ホスピス現場から 柏木哲夫
私がホスピスの現場で働き始めて、30年になります。
その間、とくに末期がんの患者さんの苦痛の緩和や精神的なサポートを仕事としてきました。
私とホスピスとの出会いは、30歳ころのアメリカ留学での体験でした。
1972年に、私は衝撃的というか、新鮮な体験をさせてもらいました。
その体験とは、1人の末期がんの患者さんのケアに携わったことです。
それは主治医はもとより、ナース、ソーシャルワーカー、牧師、薬剤師、栄養士、そしてボランティアといった方々が1つのチームを編成し、1人の患者さんのケアにあたるというものでした。

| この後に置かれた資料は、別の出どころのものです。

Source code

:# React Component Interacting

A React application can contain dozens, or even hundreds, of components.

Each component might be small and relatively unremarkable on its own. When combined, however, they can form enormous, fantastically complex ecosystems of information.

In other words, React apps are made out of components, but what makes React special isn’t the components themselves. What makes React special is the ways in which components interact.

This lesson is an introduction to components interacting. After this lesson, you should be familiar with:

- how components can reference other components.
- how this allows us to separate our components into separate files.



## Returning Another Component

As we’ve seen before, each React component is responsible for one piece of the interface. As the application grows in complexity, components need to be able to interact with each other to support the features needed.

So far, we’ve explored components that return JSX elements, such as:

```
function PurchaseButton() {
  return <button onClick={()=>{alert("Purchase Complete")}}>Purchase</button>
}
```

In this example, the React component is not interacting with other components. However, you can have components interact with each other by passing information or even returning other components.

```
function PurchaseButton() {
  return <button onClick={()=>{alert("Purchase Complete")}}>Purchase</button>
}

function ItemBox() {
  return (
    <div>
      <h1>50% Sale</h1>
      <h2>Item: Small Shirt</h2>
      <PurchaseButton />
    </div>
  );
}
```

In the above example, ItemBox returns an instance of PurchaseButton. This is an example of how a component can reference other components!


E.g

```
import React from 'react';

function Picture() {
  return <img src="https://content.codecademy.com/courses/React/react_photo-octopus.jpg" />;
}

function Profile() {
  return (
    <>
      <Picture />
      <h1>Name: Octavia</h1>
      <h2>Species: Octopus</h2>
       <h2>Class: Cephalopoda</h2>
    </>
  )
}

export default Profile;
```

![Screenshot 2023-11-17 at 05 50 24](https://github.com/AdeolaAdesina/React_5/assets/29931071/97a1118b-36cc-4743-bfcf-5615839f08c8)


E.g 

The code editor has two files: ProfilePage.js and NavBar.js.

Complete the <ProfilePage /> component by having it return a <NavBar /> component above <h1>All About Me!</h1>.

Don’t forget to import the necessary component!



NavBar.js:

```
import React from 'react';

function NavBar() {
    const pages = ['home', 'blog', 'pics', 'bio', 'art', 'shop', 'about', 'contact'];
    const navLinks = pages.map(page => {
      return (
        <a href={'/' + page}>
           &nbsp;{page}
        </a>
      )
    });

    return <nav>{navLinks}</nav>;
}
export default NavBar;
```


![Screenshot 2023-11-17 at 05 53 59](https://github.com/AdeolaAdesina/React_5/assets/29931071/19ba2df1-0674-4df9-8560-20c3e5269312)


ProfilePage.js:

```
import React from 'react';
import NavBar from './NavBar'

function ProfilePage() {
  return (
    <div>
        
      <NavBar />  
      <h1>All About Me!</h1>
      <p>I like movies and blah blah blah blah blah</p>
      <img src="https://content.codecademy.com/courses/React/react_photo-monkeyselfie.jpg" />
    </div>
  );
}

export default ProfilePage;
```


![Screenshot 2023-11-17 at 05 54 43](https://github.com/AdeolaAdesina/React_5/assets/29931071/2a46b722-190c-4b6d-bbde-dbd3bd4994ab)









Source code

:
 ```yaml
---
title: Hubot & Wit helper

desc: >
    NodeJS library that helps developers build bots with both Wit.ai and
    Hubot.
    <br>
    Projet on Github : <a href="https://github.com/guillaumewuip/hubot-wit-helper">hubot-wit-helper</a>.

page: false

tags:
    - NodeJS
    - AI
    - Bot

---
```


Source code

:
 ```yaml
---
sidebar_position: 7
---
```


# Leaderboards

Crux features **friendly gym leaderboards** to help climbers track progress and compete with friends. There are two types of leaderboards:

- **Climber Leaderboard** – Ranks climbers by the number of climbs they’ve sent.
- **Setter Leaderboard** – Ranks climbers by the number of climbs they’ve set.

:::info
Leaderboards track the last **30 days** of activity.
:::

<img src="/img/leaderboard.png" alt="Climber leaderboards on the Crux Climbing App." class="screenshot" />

チーム全員で患者さんのケアについて真剣に話し合い、そこで決定したことを次の日から現場で生かしていくのです。
そこに私は精神科の医者として参加したというわけです。
あとひと月くらいで死を迎える人に対して、なぜこんなに熱心に討議をし、ケアの方法を考えるのかという疑問をもちました。
しかし、何度か会議を重ねるうちに、チームの人たちが病気を治すことと同様に、治らない、死を迎えざるを得ない人たちの苦痛を緩和し、精神的に支えることも、重要な医学の1部分としていることが分かってきたのです。